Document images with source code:
Content starts
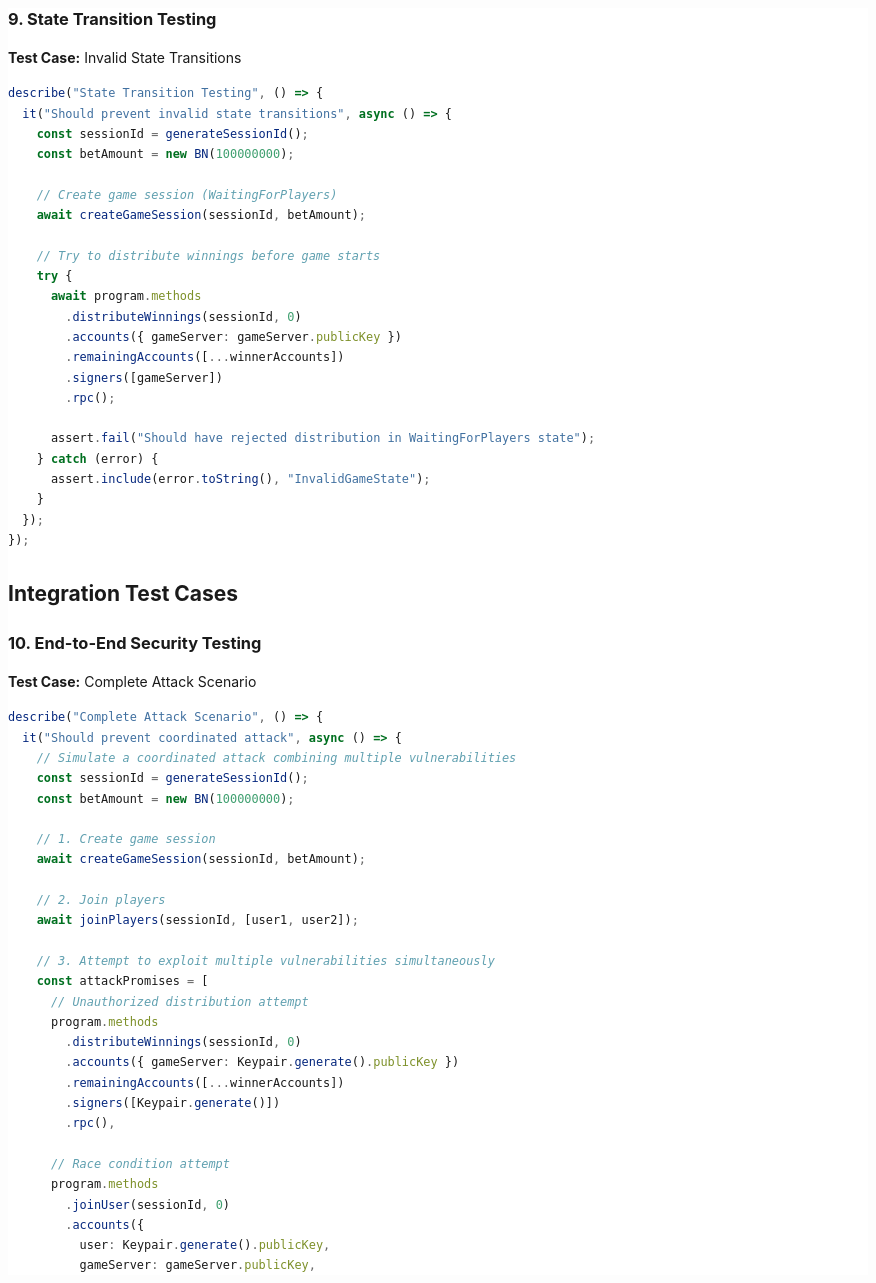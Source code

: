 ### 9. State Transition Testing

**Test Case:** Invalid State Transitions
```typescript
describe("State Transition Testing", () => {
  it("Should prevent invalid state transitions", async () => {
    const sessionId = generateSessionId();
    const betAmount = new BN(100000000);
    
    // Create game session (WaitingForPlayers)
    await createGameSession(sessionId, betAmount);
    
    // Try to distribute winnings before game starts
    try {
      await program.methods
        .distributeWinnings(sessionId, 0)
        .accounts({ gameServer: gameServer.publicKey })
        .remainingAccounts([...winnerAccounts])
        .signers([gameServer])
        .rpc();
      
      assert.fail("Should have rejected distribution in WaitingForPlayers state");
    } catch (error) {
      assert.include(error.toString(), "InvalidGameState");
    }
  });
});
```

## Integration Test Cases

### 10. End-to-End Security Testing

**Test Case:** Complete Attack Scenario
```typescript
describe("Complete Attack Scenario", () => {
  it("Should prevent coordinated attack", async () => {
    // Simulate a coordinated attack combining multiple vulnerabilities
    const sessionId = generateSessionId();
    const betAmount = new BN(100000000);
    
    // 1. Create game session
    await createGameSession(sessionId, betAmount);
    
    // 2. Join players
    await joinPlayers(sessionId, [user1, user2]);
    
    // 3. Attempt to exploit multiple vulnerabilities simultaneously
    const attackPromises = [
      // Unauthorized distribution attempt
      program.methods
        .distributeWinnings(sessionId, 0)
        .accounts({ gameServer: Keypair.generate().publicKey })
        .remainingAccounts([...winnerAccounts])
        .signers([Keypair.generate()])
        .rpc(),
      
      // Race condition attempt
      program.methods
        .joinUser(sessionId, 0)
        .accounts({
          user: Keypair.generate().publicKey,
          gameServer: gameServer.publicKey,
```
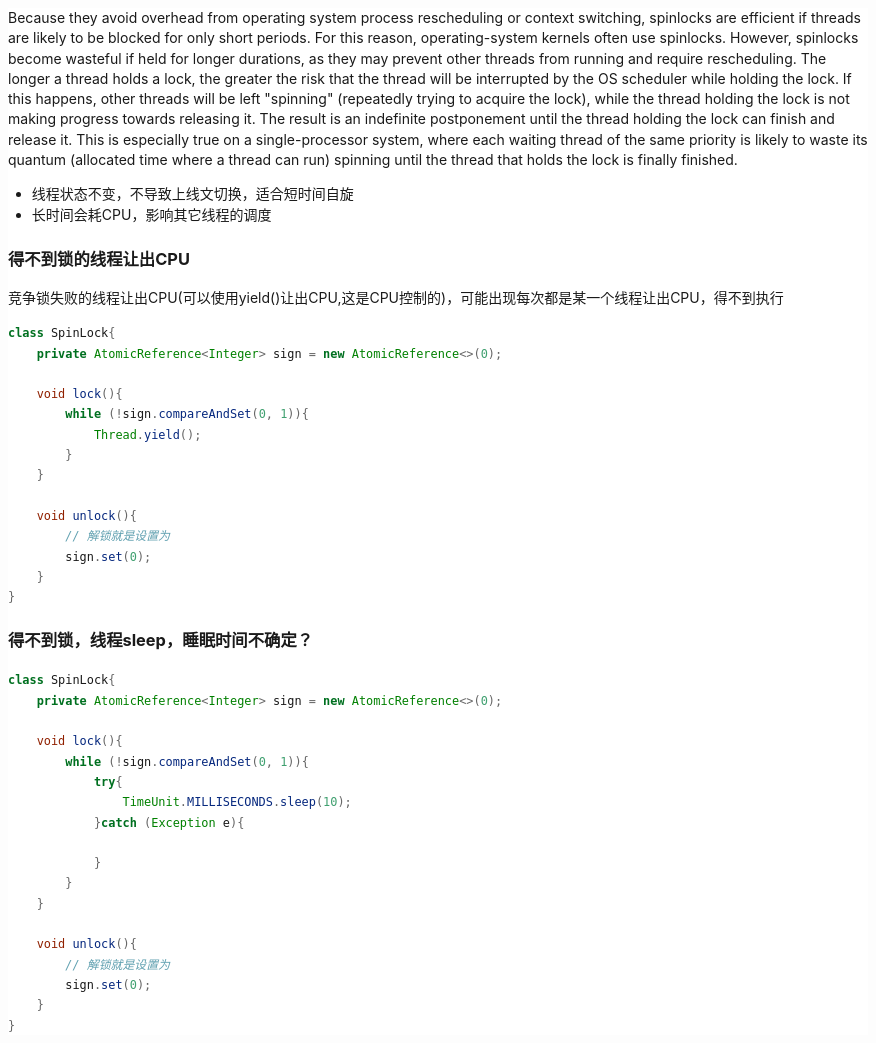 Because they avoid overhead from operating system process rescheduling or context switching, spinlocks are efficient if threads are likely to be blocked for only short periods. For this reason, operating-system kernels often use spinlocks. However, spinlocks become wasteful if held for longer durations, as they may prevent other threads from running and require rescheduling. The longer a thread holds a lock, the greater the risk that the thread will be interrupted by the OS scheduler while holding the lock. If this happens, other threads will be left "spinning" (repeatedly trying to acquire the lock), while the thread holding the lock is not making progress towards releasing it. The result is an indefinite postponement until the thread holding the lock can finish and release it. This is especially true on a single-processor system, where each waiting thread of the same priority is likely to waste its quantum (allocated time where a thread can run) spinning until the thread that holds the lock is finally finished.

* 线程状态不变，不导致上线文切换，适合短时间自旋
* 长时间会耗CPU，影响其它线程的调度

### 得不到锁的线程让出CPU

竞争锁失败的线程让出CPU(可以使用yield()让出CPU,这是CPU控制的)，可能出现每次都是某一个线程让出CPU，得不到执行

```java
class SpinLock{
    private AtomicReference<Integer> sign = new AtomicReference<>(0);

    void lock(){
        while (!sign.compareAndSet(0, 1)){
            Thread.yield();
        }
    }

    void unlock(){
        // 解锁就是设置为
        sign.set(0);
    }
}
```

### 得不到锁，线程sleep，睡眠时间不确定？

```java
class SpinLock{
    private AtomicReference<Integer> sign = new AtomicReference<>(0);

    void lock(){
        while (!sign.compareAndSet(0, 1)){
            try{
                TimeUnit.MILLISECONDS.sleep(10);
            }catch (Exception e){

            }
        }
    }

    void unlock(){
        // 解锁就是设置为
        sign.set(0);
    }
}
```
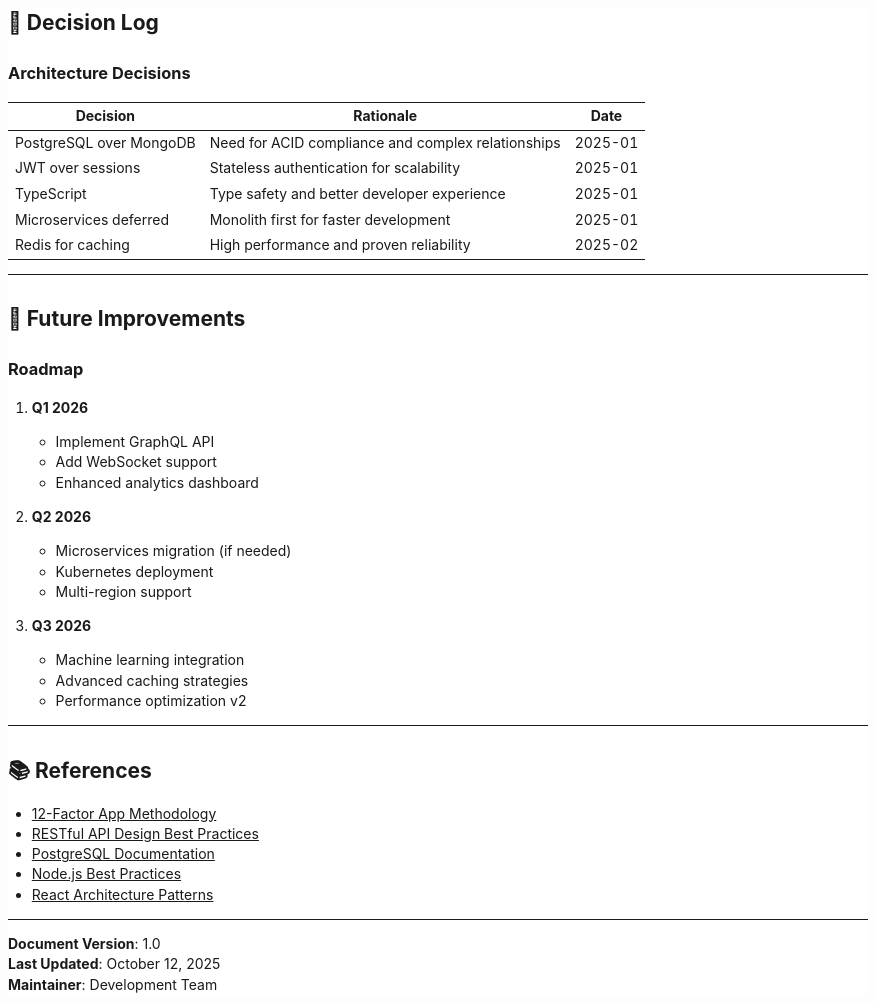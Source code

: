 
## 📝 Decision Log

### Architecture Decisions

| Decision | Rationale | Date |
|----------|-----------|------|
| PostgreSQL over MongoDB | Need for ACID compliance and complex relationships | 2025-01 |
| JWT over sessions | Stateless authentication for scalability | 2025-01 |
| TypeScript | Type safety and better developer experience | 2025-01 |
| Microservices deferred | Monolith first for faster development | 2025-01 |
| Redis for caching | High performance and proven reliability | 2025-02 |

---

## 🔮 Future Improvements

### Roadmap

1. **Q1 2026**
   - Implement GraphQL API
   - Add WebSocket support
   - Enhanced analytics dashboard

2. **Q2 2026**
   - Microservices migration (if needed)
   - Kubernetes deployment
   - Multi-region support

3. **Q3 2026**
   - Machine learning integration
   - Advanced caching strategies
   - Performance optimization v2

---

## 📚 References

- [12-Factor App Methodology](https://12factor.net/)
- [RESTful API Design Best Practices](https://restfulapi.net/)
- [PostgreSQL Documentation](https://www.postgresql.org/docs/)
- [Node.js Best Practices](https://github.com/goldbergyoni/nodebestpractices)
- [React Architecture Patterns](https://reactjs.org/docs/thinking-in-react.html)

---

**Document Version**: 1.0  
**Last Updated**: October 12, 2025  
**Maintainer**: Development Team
Content ends
What is required: Check each line of the records for the word "Testing" and extract those that contain it.

Written solution:
: ### 9. State Transition Testing
describe("State Transition Testing", () => {
### 10. End-to-End Security Testing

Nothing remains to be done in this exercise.